-- PROBLEM TO WORK ON --
Lines from the line with "Detection (Group, Sort" to the line with "m)$ instead of" in the entries below, and only those, must be output exactly, with both ends included.

Stored data
□ □ □ □
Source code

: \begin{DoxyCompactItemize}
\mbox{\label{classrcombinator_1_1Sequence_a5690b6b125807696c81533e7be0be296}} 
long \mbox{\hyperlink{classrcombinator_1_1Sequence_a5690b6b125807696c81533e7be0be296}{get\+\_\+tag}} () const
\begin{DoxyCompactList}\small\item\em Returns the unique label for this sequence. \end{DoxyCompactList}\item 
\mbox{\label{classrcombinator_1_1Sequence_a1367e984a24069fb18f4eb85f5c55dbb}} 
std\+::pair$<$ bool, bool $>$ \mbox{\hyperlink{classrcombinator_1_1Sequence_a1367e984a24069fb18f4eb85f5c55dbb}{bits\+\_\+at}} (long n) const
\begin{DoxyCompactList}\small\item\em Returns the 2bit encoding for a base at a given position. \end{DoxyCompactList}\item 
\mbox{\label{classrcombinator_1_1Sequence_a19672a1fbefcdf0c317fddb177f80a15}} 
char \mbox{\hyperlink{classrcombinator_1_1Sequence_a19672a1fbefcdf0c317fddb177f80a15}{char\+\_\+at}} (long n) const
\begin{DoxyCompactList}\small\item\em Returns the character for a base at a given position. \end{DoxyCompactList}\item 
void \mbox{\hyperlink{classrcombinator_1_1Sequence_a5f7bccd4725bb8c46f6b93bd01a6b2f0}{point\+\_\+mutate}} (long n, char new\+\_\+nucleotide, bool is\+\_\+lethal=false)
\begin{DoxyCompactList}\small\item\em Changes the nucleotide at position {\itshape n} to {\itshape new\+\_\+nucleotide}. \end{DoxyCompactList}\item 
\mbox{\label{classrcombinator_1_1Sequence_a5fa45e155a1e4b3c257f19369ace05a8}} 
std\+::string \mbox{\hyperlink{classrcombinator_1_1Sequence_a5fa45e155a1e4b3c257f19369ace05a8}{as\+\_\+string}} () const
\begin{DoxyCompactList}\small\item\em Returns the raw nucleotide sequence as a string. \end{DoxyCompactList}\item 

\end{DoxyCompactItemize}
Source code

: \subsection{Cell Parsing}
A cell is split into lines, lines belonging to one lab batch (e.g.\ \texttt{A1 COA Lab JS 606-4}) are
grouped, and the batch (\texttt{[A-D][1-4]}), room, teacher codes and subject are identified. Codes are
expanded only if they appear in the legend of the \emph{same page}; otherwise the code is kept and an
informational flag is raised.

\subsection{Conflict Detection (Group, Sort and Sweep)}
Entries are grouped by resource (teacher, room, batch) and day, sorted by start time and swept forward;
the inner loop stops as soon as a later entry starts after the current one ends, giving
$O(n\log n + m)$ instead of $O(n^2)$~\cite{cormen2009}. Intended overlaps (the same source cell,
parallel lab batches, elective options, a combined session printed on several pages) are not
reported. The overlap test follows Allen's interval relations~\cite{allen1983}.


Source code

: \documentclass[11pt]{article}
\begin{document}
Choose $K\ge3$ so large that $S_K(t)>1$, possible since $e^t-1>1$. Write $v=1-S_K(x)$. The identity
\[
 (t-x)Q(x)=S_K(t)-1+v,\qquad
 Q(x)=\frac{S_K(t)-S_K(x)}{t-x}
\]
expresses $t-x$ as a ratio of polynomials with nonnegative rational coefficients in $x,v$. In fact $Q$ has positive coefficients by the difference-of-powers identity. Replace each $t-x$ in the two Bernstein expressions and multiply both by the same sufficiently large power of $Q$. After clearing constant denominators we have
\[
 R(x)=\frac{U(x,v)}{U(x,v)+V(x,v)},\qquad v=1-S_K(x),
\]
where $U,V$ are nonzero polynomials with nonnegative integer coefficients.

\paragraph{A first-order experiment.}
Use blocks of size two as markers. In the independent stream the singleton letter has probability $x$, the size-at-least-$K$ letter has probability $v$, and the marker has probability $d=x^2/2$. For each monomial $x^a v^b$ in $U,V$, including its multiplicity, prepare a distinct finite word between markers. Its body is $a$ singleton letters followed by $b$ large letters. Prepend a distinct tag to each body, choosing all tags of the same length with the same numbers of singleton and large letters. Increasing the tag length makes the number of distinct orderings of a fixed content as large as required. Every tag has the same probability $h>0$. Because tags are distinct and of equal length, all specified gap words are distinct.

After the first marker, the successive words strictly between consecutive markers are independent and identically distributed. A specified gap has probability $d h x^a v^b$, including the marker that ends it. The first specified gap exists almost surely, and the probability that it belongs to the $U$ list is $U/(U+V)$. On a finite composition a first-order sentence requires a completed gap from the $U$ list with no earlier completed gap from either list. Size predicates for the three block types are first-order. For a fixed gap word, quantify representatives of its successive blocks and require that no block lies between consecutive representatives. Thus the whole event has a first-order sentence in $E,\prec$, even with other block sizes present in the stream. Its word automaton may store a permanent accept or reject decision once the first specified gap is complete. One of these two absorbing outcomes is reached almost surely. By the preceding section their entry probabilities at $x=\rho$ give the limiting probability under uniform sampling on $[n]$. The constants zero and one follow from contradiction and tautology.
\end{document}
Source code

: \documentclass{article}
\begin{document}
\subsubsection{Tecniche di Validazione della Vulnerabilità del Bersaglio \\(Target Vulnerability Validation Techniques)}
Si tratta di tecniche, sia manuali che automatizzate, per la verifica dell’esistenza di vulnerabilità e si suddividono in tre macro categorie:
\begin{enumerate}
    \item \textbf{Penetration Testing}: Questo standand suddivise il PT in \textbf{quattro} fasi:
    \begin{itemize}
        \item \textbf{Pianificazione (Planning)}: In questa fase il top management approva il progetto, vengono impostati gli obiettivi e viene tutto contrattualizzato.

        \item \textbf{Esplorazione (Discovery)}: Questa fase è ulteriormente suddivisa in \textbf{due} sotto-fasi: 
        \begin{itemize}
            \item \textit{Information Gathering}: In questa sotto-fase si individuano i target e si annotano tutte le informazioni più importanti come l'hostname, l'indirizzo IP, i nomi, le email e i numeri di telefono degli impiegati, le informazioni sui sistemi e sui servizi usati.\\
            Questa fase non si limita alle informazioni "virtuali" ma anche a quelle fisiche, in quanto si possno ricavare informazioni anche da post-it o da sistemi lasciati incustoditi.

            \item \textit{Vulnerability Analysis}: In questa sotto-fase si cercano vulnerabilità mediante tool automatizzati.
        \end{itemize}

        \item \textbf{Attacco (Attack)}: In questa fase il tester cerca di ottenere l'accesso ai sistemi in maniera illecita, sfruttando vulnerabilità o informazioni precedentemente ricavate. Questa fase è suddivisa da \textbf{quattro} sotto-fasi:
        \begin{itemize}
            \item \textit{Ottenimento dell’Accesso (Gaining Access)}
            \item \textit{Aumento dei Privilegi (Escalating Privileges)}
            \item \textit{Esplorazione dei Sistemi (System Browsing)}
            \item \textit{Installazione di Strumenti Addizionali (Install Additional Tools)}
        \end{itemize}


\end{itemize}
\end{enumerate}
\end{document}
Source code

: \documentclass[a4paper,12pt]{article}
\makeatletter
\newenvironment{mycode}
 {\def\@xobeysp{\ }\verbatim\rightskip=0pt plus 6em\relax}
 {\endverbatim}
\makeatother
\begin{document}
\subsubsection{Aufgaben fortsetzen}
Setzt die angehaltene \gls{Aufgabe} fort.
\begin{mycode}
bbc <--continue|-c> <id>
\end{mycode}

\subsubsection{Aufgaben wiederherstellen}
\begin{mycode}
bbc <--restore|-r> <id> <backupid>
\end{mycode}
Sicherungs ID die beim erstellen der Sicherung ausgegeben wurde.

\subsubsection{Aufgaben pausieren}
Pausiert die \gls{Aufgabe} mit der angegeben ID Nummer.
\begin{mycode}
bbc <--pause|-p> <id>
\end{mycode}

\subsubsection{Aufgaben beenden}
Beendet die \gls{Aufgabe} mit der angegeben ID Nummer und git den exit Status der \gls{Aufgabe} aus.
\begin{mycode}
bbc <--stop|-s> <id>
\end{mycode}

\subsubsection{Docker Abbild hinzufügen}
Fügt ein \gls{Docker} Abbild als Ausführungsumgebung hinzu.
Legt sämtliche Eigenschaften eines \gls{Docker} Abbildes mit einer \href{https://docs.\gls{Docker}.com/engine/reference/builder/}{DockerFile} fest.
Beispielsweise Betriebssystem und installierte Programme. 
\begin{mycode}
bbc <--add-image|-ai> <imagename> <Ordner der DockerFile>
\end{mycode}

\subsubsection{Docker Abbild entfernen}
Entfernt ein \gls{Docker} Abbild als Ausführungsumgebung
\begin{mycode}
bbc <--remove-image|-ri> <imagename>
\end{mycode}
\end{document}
□ □ □ □
-- SOLUTION TO THIS PROBLEM --
\subsection{Conflict Detection (Group, Sort and Sweep)}
Entries are grouped by resource (teacher, room, batch) and day, sorted by start time and swept forward;
the inner loop stops as soon as a later entry starts after the current one ends, giving
$O(n\log n + m)$ instead of $O(n^2)$~\cite{cormen2009}. Intended overlaps (the same source cell,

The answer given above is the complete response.